Commentary

Editorial: A Sea Change in the Understanding of Gestational Diabetes Management


 

In the case of 1-hour 75-g OGTT results, fatness increased progressively at levels greater than 105 mg/dL, and with 2-hour results, fatness rose progressively at levels over 90 mg/dL (Diabetes 2009;58:453-9).

Such continuous linear relationships between maternal glucose and adverse fetal outcomes were seen studywide for birth weight and other outcomes (N. Engl. J. Med. 2008;358:1991-2002). Among the most striking findings was that a significant number of fat babies were born to women whose blood glucose levels were considered "normal." The question at this point became, What should we do about it? Should we allow these obese babies to be born without any intervention, or can we treat them before birth?

Insights on Treatment

Many experts have been doubtful that treatment of mothers with GDM would be effective in altering newborn outcomes. However, the Australian Carbohydrate Intolerance Study in Pregnant Women (ACHOIS), published in 2005, concluded that early treatment of GDM reduces serious perinatal morbidity and may improve health-related quality of life. In this study, women with GDM were randomized to receive dietary advice, blood glucose monitoring, and insulin therapy as needed (the treatment group), or routine care (N. Engl. J. Med. 2005;352:2477-86).

In another randomized study published several years later, Dr. Mark B. Landon and his colleagues finally convinced many experts of the value of aggressive screening and early intervention for GDM. Dr. Landon focused on a subset of women who had an abnormal result on a 3-hour 100-g OGTT but a fasting glucose level below 95 mg/L. These women thus had only mild glucose intolerance. (An abnormal result was defined as two or three timed glucose measurements that exceeded certain thresholds: 1-hour, 180 mg/dL; 2-hour, 155 mg/dL; and 3-hour, 140 mg/dL.)

In 14 centers across the United States, 958 patients were randomized to receive treatment of their diabetes or nothing but usual prenatal care.
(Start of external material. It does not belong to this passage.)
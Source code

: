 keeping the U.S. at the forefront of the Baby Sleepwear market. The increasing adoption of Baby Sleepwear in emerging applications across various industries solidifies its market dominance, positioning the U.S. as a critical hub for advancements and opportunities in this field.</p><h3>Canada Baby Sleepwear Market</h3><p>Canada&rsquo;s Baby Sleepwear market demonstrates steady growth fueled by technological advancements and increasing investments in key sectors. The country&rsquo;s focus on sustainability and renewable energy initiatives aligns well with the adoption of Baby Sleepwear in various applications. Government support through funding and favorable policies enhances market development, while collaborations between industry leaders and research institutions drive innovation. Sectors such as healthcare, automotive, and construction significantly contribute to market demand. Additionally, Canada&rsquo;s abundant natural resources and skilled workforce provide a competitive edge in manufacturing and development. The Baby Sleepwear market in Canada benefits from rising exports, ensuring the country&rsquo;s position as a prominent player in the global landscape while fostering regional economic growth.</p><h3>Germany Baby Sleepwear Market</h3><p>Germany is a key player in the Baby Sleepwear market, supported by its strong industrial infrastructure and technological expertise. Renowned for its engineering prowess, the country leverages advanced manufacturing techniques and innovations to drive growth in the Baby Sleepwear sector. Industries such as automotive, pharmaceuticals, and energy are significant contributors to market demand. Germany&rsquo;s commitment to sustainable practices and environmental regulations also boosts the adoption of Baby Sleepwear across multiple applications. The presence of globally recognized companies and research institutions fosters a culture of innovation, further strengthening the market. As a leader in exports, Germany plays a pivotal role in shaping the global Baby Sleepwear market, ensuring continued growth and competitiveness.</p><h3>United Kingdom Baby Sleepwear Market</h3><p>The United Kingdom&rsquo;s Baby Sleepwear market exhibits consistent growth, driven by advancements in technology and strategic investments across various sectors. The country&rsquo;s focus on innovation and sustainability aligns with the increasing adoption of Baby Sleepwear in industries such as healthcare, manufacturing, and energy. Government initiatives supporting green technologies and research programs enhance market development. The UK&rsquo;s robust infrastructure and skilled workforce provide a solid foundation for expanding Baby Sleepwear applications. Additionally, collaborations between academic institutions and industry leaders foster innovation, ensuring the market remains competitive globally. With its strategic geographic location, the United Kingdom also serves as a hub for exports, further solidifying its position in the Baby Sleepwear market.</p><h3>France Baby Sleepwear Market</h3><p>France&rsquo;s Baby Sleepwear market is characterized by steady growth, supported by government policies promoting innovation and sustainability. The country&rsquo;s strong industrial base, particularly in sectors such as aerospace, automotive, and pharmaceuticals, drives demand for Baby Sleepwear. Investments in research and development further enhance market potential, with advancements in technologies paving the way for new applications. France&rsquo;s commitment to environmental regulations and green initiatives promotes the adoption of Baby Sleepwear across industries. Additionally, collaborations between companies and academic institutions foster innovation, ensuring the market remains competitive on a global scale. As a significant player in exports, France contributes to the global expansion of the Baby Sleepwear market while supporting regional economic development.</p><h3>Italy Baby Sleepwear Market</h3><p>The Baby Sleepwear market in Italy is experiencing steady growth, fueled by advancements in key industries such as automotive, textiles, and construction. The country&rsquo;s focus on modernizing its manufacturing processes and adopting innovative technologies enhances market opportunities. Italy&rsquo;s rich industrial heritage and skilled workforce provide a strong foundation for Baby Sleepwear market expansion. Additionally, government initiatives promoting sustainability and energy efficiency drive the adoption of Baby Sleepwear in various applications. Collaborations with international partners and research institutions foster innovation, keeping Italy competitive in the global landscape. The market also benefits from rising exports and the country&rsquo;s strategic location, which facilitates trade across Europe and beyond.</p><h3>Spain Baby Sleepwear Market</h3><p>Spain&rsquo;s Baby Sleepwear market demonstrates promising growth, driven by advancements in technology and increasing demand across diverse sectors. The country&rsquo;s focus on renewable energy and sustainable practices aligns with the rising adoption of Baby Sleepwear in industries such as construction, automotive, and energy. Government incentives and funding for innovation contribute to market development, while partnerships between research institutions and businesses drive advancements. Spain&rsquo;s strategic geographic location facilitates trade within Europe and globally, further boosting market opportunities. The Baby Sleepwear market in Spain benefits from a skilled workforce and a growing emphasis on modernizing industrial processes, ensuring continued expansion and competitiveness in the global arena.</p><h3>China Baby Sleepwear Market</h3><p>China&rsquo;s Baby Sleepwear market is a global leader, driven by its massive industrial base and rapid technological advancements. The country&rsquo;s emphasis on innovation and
Treatment included formal nutritional counseling and diet therapy, along with insulin if needed. The majority of the women (93%) needed only dietary counseling and education about blood glucose control, while the other 7% needed insulin as well.

Women receiving dietary counseling checked their blood glucose levels before they got up in the morning, and 2 hours after each major meal. In essence, they planned and adjusted their diet based on their blood glucose readings.
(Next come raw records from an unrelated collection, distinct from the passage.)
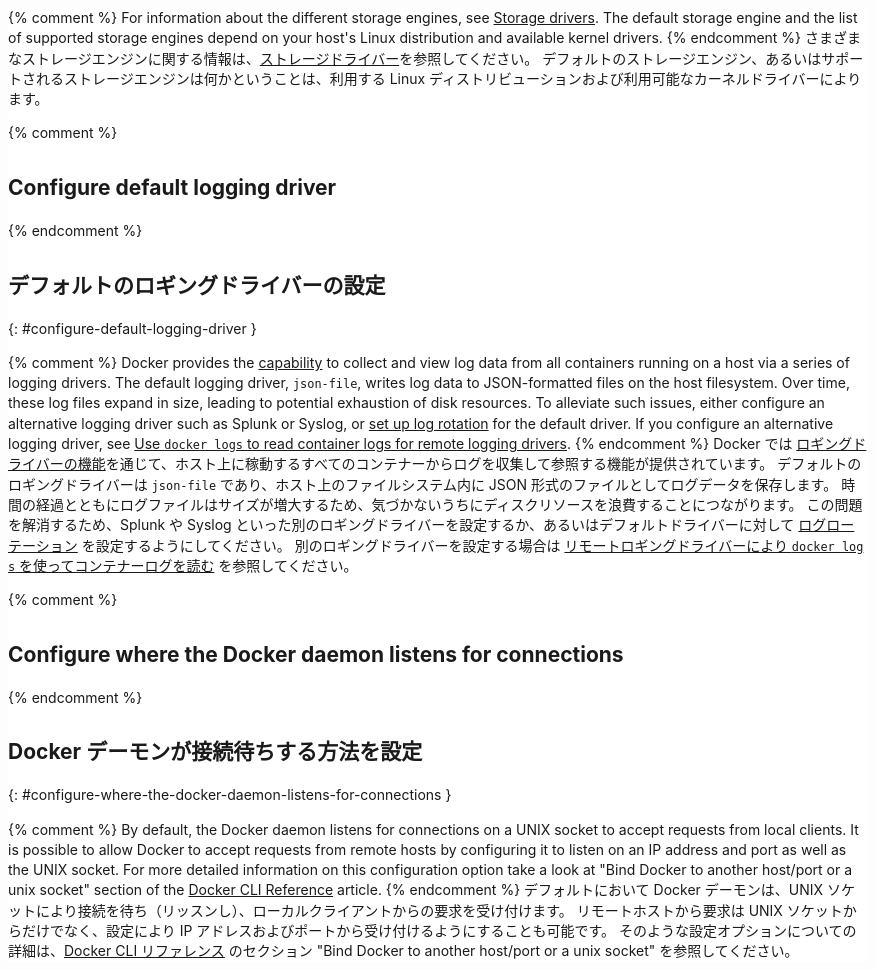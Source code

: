 {% comment %}
For information about the different storage engines, see
[Storage drivers](/engine/userguide/storagedriver/imagesandcontainers.md).
The default storage engine and the list of supported storage engines depend on
your host's Linux distribution and available kernel drivers.
{% endcomment %}
さまざまなストレージエンジンに関する情報は、[ストレージドライバー](/engine/userguide/storagedriver/imagesandcontainers.md)を参照してください。
デフォルトのストレージエンジン、あるいはサポートされるストレージエンジンは何かということは、利用する Linux ディストリビューションおよび利用可能なカーネルドライバーによります。

{% comment %}
## Configure default logging driver
{% endcomment %}
## デフォルトのロギングドライバーの設定
{: #configure-default-logging-driver }

{% comment %}
Docker provides the [capability](/config/containers/logging/) to collect and view log data from all containers running on a host via a series of logging drivers. The default logging driver, `json-file`, writes log data to JSON-formatted files on the host filesystem. Over time, these log files expand in size, leading to potential exhaustion of disk resources. To alleviate such issues, either configure an alternative logging driver such as Splunk or Syslog, or [set up log rotation](/config/containers/logging/configure/#configure-the-default-logging-driver) for the default driver. If you configure an alternative logging driver, see [Use `docker logs` to read container logs for remote logging drivers](/config/containers/logging/dual-logging/).
{% endcomment %}
Docker では [ロギングドライバーの機能](/config/containers/logging/)を通じて、ホスト上に稼動するすべてのコンテナーからログを収集して参照する機能が提供されています。
デフォルトのロギングドライバーは `json-file` であり、ホスト上のファイルシステム内に JSON 形式のファイルとしてログデータを保存します。
時間の経過とともにログファイルはサイズが増大するため、気づかないうちにディスクリソースを浪費することにつながります。
この問題を解消するため、Splunk や Syslog といった別のロギングドライバーを設定するか、あるいはデフォルトドライバーに対して [ログローテーション](/config/containers/logging/configure/#configure-the-default-logging-driver) を設定するようにしてください。
別のロギングドライバーを設定する場合は [リモートロギングドライバーにより `docker logs` を使ってコンテナーログを読む](/config/containers/logging/dual-logging/) を参照してください。

{% comment %}
## Configure where the Docker daemon listens for connections
{% endcomment %}
## Docker デーモンが接続待ちする方法を設定
{: #configure-where-the-docker-daemon-listens-for-connections }

{% comment %}
By default, the Docker daemon listens for connections on a UNIX socket to accept requests from local clients. It is possible to allow Docker to accept requests from remote hosts by configuring it to listen on an IP address and port as well as the UNIX socket. For more detailed information on this configuration option take a look at "Bind Docker to another host/port or a unix socket" section of the [Docker CLI Reference](https://docs.docker.com/engine/reference/commandline/dockerd/) article.
{% endcomment %}
デフォルトにおいて Docker デーモンは、UNIX ソケットにより接続を待ち（リッスンし）、ローカルクライアントからの要求を受け付けます。
リモートホストから要求は UNIX ソケットからだけでなく、設定により IP アドレスおよびポートから受け付けるようにすることも可能です。
そのような設定オプションについての詳細は、[Docker CLI リファレンス](https://docs.docker.com/engine/reference/commandline/dockerd/) のセクション "Bind Docker to another host/port or a unix socket" を参照してください。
What did we learn from this trial? We learned that the incidence of large-for-gestational-age births (greater than the 90th percentile) was cut in half from approximately 14% in the untreated group to 7% in the treated group. There also was a 10%-14% reduction in fat mass in the babies born to the women who received treatment, as well as significant reductions in mean birth weight and birth weight greater than 4,000 g. Most importantly, treatment also reduced the number of injuries that occurred during birth, while the number of small-for-gestational-age infants did not increase (N. Engl. J. Med. 2009;361:1339-48).
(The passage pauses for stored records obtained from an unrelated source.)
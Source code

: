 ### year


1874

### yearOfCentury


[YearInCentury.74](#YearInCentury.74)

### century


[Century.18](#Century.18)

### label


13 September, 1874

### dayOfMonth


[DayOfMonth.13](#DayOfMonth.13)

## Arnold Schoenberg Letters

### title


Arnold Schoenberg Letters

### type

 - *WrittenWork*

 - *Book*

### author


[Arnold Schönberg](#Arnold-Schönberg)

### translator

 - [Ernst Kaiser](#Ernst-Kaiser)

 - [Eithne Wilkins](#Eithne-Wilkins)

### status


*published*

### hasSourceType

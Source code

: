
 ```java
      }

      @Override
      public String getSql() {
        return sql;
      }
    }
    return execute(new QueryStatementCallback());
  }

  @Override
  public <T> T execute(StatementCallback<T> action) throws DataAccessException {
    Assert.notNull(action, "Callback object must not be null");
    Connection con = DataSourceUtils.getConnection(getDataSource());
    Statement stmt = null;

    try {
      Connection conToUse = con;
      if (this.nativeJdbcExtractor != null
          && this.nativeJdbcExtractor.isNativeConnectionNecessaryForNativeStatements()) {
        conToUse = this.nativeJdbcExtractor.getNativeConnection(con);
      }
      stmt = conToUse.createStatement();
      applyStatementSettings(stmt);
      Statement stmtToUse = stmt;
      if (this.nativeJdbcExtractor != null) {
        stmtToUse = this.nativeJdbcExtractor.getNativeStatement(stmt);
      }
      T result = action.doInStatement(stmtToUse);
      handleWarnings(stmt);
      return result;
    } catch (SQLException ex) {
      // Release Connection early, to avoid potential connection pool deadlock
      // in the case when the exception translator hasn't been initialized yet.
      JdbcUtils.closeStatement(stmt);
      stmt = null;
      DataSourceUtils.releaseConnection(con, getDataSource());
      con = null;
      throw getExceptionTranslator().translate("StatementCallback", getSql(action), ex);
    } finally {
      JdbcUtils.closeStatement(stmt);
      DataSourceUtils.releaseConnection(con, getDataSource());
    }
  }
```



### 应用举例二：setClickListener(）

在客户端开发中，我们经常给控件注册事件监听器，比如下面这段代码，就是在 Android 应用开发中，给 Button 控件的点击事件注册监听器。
With these two randomized studies demonstrating significantly reduced risks with early GDM treatment, the question shifted from the broader issue of whether it is worthwhile to treat women with GDM to the more specific question of who needs treatment the most.

A New Approach

Today, in most demographic and ethnic groups in the United States, the incidence of gestational diabetes is between 4% and 12%, with a national incidence of about 8%. These are the patients we are already treating.

The HAPO trial, however, has shown us that there are a significant number of babies whose mothers have mild hyperglycemia and who are not being treated for this condition. These babies have neonatal adiposity and subsequently are being injured during the birth process.

In addition, we now have multiple epidemiologic studies demonstrating that adiposity at birth markedly increases – by as much as 30%-40% – the risk of being fat as a child and as an adolescent. Studies also have shown that the risk of developing childhood and adolescent type 2 diabetes proportionately increases with increasing neonatal adiposity.

Thus, the goal is no longer just to prevent neonatal adiposity so that babies will not be injured during birth; it now includes helping mothers control their glucose profiles so that their babies will have better health during their childhood and adult years. However, the answer to the current, pressing question of whether we should offer treatment to women who are not now defined as having gestational diabetes is not yet clearly answered.

In 2008, after the initial release of HAPO study findings, a group called the International Association of Diabetes and Pregnancy Study Groups (IADPSG) was created to discuss the definition of gestational diabetes in light of the new HAPO findings and other research demonstrating improved outcomes with treatment. In 2010, the consensus group released revised recommendations for glucose tolerance testing, suggesting that everyone convert to the 2-hour 75-g OGTT and that we lower the cutoff points used for diagnosis to protect as many babies as possible from becoming obese.